(Beginning of Material for this exercise)

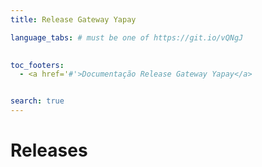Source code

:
 ```yaml
---
title: Release Gateway Yapay

language_tabs: # must be one of https://git.io/vQNgJ
  

toc_footers:
  - <a href='#'>Documentação Release Gateway Yapay</a>


search: true
---
```


# Releases

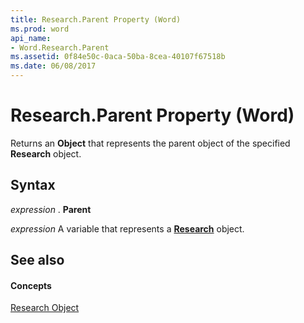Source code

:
 ```yaml
---
title: Research.Parent Property (Word)
ms.prod: word
api_name:
- Word.Research.Parent
ms.assetid: 0f84e50c-0aca-50ba-8cea-40107f67518b
ms.date: 06/08/2017
---
```



# Research.Parent Property (Word)

Returns an  **Object** that represents the parent object of the specified **Research** object.


## Syntax

 _expression_ . **Parent**

 _expression_ A variable that represents a **[Research](research-object-word.md)** object.


## See also


#### Concepts


[Research Object](research-object-word.md)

(End of Material for this exercise)

• _Task instructions_: Every entry must be retyped exactly, with the pictures removed.

• _Exercise solution_:
Source code

:
 ```yaml
---
title: Release Gateway Yapay

language_tabs: # must be one of https://git.io/vQNgJ
  

toc_footers:
  - <a href='#'>Documentação Release Gateway Yapay</a>


search: true
---
```


# Releases

Source code

:
 ```yaml
---
title: Research.Parent Property (Word)
ms.prod: word
api_name:
- Word.Research.Parent
ms.assetid: 0f84e50c-0aca-50ba-8cea-40107f67518b
ms.date: 06/08/2017
---
```



# Research.Parent Property (Word)

Returns an  **Object** that represents the parent object of the specified **Research** object.


## Syntax

 _expression_ . **Parent**

 _expression_ A variable that represents a **[Research](research-object-word.md)** object.


## See also


#### Concepts


[Research Object](research-object-word.md)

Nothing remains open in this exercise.